Similarly, Steve Benen writes for MSNBC that “policymakers were constantly trying to accommodate perceptions when drafting the proposal, avoiding even hints of controversy because they were terrified of political blowback. Lawmakers in both parties do this all the time on key issues.” He calls the Gruber story a “shiny object for the political world to stare at for a while.”
Yes, Americans are getting a rare view into the politics of how Washington, D.C. works with Gruber’s insights—but this type of behavior manifested by one’s political leaders should not be a media cause célèbre nor dismissed as business as usual.
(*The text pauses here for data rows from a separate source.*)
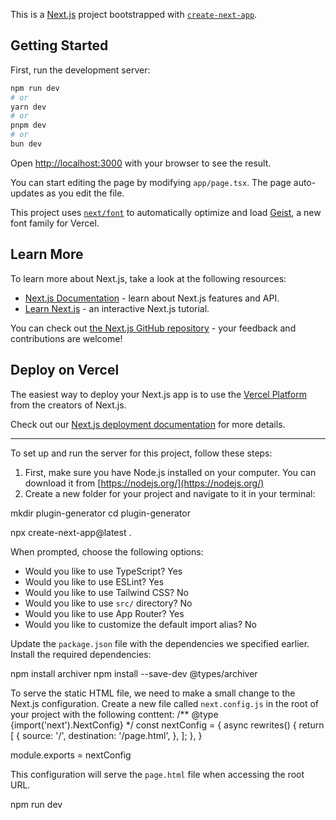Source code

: This is a [Next.js](https://nextjs.org) project bootstrapped with [`create-next-app`](https://nextjs.org/docs/app/api-reference/cli/create-next-app).

## Getting Started

First, run the development server:

```bash
npm run dev
# or
yarn dev
# or
pnpm dev
# or
bun dev
```

Open [http://localhost:3000](http://localhost:3000) with your browser to see the result.

You can start editing the page by modifying `app/page.tsx`. The page auto-updates as you edit the file.

This project uses [`next/font`](https://nextjs.org/docs/app/building-your-application/optimizing/fonts) to automatically optimize and load [Geist](https://vercel.com/font), a new font family for Vercel.

## Learn More

To learn more about Next.js, take a look at the following resources:

- [Next.js Documentation](https://nextjs.org/docs) - learn about Next.js features and API.
- [Learn Next.js](https://nextjs.org/learn) - an interactive Next.js tutorial.

You can check out [the Next.js GitHub repository](https://github.com/vercel/next.js) - your feedback and contributions are welcome!

## Deploy on Vercel

The easiest way to deploy your Next.js app is to use the [Vercel Platform](https://vercel.com/new?utm_medium=default-template&filter=next.js&utm_source=create-next-app&utm_campaign=create-next-app-readme) from the creators of Next.js.

Check out our [Next.js deployment documentation](https://nextjs.org/docs/app/building-your-application/deploying) for more details.


****************************

To set up and run the server for this project, follow these steps:

1. First, make sure you have Node.js installed on your computer. You can download it from [https://nodejs.org/](https://nodejs.org/)
2. Create a new folder for your project and navigate to it in your terminal:

mkdir plugin-generator
cd plugin-generator

npx create-next-app@latest .

When prompted, choose the following options:

- Would you like to use TypeScript? Yes
- Would you like to use ESLint? Yes
- Would you like to use Tailwind CSS? No
- Would you like to use `src/` directory? No
- Would you like to use App Router? Yes
- Would you like to customize the default import alias? No

Update the `package.json` file with the dependencies we specified earlier.
Install the required dependencies:

npm install archiver
npm install --save-dev @types/archiver

To serve the static HTML file, we need to make a small change to the Next.js configuration. Create a new file called `next.config.js` in the root of your project with the following conttent:
/** @type {import('next').NextConfig} */
const nextConfig = {
  async rewrites() {
    return [
      {
        source: '/',
        destination: '/page.html',
      },
    ];
  },
}

module.exports = nextConfig

This configuration will serve the `page.html` file when accessing the root URL.


npm run dev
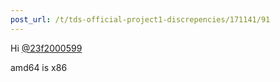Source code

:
 ```yaml
---
post_url: /t/tds-official-project1-discrepencies/171141/91
---
```

Hi [@23f2000599](/u/23f2000599)

amd64 is x86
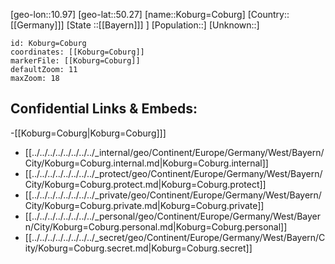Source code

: ﻿---
location: [50.27,10.97]
mapzoom: [7,12] 
mapmarker: city 
type: City
tags:
- geo/City


SpocWebEntityId: 31525
isDeleted: false
confidential: public

---
[geo-lon::10.97]
[geo-lat::50.27]
[name::Koburg=Coburg]
[Country::[[Germany]]]
[State ::[[Bayern]]] ]
[Population::]
[Unknown::]


```leaflet
id: Koburg=Coburg
coordinates: [[Koburg=Coburg]]
markerFile: [[Koburg=Coburg]]
defaultZoom: 11 
maxZoom: 18
```


## Confidential Links & Embeds: 
-[[Koburg=Coburg|Koburg=Coburg]]] 
- [[../../../../../../../../_internal/geo/Continent/Europe/Germany/West/Bayern/City/Koburg=Coburg.internal.md|Koburg=Coburg.internal]] 
- [[../../../../../../../../_protect/geo/Continent/Europe/Germany/West/Bayern/City/Koburg=Coburg.protect.md|Koburg=Coburg.protect]] 
- [[../../../../../../../../_private/geo/Continent/Europe/Germany/West/Bayern/City/Koburg=Coburg.private.md|Koburg=Coburg.private]] 
- [[../../../../../../../../_personal/geo/Continent/Europe/Germany/West/Bayern/City/Koburg=Coburg.personal.md|Koburg=Coburg.personal]] 
- [[../../../../../../../../_secret/geo/Continent/Europe/Germany/West/Bayern/City/Koburg=Coburg.secret.md|Koburg=Coburg.secret]] 
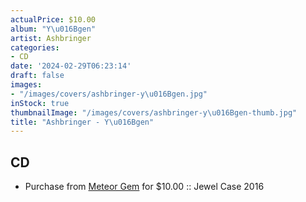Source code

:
 ```yaml
---
actualPrice: $10.00
album: "Y\u016Bgen"
artist: Ashbringer
categories:
- CD
date: '2024-02-29T06:23:14'
draft: false
images:
- "/images/covers/ashbringer-y\u016Bgen.jpg"
inStock: true
thumbnailImage: "/images/covers/ashbringer-y\u016Bgen-thumb.jpg"
title: "Ashbringer - Y\u016Bgen"
---
```


## CD
* Purchase from [Meteor Gem](https://meteor-gem.com/products/ashbringer-yugen-cd) for $10.00 :: Jewel Case 2016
Gruber also made false promises. “This bill is largely public financing of private health insurance expansion,” he said in 2010. “Of the 30 million who gain health insurance coverage, about 18 to 20 million gain it through private health insurance coverage and about 10 to 12 million gain it through Medicaid.” In reality, 71% of the first year’s enrollments can be attributed to Obamacare expanding Medicaid to able-bodied working adults, according to the Heritage Foundation’s Daily Signal. How many more will enroll in Medicaid this year?
Yet Benen questons “…what deception? What exactly did we not know about the law before that we know now?”
The Gruber debacle is not a shiny object to distract the media and public from the successes of Obamacare, as Benen contends. Instead, it exposes the lies that were told about the law in order to sell it to the American people, the character and integrity of Barack Obama and the media that enable him, and the long-term consequences of Obamacare’s implementation.